Yesterday, the House passed a comprehensive $646 billion defense spending bill by an overwhelming majority vote of 397-27. The bill authorizes “more than $100 billion in military procurement. That includes money to buy new protective vehicles and body armor for troops, and an additional $142 billion for the wars in Iraq and Afghanistan.” But the White House is threatening to veto the bill because it objects to, among other things, a recommended 3.5 percent military pay raise for 2008, with further increases in 2009 through 2012. The increases are “intended to reduce the gap between military and civilian pay that stands at about 3.9 percent today.” Even after the proposed increases, the gap will still remain at 1.4 percent. In a statement of administration policy released Wednesday, White House budget officials said the administration “strongly opposes” the pay raise provision because, according to them, extra pay increases are “unnecessary.”
- The White House wants to shortchange the troops while sending them into harm’s way more often. “This is a strong bill that addresses our military’s critical readiness needs, supports our troops in the field and at home, and protects the American people,” said Rep. Ike Skelton (D-MO), the chairman of the House Armed Services Committee. Veterans’ groups and members of Congress are rightly outraged at the administration’s callous veto threat. “The president just vetoed legislation so he would be able to send more troops into the middle of the Iraqi…civil war — without end, mind you — but is against increasing benefits to the spouses of those lost, or a pay increase for those who are serving,” wrote Jon Soltz, the co-founder of VoteVets.org, yesterday. “If there’s a more fitting definition of ‘outrage,’ I’d love to see it.” Rep. Rahm Emanuel (D-IL) said that “The president is a lot of talk when it comes to supporting the troops and their families…But actions matter and when it comes to the treatment of our troops and their families, our resources must match our rhetoric.” Unfortunately, this is not the first time the Bush administration has shortchanged the troops in uniform while simultaneously sending them into harm’s way.
- Troops are facing increased strain as the escalation strategy drags on. In April, Defense Secretary Robert Gates announced that he was “extending the tours of duty for active duty Army troops in Iraq and Afghanistan from 12 to 15 months.” To no surprise, many soldiers reacted to the forced extensions with “anger,” “frustration,” and a “collective groan.” The White House is now facing increased pressure “to ease the strain on the lives of military families suffering as a result of the extended tours of duty in Iraq and Afghanistan and frequent redeployment.” A recent Pentagon report also found that the more soldiers are deployed, the more likely they are to “suffer mental health problems such as combat trauma, anxiety, and depression,” contributing to increased problems at home.

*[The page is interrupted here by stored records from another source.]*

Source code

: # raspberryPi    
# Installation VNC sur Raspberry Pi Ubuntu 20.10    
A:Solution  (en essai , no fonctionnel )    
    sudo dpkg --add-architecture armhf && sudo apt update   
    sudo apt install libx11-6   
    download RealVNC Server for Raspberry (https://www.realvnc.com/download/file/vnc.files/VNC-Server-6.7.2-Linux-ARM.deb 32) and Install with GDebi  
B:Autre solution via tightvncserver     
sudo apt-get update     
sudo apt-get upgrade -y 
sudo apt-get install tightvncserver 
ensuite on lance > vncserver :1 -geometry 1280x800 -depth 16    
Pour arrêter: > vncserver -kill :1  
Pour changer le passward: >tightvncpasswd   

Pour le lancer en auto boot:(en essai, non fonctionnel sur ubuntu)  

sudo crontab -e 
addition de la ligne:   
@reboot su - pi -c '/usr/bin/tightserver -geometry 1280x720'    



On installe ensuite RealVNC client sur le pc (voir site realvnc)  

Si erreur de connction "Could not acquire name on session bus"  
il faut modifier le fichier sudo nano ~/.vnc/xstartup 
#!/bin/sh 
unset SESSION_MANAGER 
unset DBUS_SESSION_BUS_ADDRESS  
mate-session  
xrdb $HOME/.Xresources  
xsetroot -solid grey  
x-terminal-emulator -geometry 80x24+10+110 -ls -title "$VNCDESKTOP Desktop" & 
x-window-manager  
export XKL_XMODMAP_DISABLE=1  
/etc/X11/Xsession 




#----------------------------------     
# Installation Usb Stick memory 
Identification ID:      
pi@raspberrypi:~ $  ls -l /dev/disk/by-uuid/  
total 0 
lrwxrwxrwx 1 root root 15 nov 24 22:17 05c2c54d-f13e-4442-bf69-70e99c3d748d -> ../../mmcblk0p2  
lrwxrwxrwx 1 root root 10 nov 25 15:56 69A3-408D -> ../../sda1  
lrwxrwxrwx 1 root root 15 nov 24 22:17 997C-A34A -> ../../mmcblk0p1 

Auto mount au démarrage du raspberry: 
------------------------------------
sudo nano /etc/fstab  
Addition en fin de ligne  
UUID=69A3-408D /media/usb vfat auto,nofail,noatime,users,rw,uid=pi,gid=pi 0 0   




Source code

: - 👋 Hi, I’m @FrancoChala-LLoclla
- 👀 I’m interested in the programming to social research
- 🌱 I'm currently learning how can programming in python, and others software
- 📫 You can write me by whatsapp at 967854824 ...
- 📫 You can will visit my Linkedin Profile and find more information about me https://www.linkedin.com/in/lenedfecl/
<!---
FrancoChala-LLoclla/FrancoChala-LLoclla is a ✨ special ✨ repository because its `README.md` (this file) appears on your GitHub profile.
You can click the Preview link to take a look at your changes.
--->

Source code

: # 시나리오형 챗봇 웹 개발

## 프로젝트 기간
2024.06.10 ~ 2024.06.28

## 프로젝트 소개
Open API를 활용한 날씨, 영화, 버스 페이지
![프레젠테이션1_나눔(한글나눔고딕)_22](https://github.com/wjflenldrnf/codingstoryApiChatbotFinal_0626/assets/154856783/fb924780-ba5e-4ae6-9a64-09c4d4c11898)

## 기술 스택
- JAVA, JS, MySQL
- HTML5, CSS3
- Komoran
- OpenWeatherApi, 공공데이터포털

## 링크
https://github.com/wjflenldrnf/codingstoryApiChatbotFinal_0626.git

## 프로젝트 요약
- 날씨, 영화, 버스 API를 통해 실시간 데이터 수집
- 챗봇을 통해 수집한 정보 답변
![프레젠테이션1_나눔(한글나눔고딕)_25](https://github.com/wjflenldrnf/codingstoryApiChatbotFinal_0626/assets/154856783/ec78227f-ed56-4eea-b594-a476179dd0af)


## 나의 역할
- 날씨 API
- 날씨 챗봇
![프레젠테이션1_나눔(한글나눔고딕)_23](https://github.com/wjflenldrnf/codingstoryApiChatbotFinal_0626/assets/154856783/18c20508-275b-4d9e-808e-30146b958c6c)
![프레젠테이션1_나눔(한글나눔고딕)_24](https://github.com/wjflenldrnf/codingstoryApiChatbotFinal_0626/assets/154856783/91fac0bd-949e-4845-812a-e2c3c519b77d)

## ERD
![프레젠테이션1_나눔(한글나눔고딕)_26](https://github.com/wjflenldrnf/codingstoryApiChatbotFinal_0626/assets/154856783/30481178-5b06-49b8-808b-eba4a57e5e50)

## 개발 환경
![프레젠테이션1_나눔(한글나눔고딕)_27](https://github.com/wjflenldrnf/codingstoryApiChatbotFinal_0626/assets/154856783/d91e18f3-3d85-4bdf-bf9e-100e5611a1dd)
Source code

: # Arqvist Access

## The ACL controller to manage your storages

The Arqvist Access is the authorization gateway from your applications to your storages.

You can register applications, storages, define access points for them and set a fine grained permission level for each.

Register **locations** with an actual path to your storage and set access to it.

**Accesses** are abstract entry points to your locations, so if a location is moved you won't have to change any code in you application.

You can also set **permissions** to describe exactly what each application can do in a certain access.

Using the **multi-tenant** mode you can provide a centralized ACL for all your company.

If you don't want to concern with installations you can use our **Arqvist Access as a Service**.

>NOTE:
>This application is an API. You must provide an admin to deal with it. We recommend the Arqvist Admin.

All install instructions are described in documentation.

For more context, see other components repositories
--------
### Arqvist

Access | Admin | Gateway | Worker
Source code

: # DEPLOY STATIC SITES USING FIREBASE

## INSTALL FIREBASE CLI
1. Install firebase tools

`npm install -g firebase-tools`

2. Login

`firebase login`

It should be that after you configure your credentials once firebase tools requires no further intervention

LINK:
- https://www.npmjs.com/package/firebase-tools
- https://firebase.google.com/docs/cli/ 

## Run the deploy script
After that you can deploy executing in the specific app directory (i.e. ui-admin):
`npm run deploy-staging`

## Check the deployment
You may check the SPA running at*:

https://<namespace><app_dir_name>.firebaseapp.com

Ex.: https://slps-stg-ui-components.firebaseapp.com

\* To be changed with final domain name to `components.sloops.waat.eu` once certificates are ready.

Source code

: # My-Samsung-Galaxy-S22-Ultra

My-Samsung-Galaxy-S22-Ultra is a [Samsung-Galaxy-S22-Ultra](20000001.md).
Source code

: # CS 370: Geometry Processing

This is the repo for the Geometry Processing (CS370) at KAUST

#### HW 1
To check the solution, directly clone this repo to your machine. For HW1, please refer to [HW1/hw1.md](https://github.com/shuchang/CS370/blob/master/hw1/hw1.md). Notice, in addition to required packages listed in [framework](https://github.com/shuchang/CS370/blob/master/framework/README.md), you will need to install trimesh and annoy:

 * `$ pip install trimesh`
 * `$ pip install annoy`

A provision in the defense bill passed by the House yesterday was aimed at helping soldiers struggling with divorce at home, preventing them from “permanently losing custody of their children because of the absence,” but with Bush’s veto threat that legal relief is now in jeopardy.
- The troops on the ground do not have the equipment they need. The Army began the Iraq war with an estimated $56 billion equipment shortage. Since then soldiers and their families have been complaining that troops on the ground have not been provided with the protective gear and equipment they need. In 2004, then-Secretary of Defense Donald Rumsfeld was famously confronted at a town hall discussion in Kuwait by an active-duty soldier who asked, “Why do we soldiers have to dig through local landfills for pieces of scrap metal and compromised ballistic glass to uparmor our vehicles?” As recently as February, U.S. Army units in Iraq and Afghanistan lacked more than 4,000 of “the latest Humvee armor kit, known as the FRAG Kit 5,” which is specifically “designed to reduce U.S. troop deaths from roadside bombs…that are now inflicting 70 percent of the American casualties” in Iraq. Shortages in body armor for troops have also been a constant problem, forcing many families to buy the armor on their own, “despite assurances from the military that the gear will be in hand before [troops are] in harm’s way.” A Defense department audit released in January found that many soldiers have been sent to Iraq “without enough guns, ammunition, and other necessary supplies to ‘effectively complete their missions’ and have had to cancel and postpone some assignments while waiting for the proper gear.”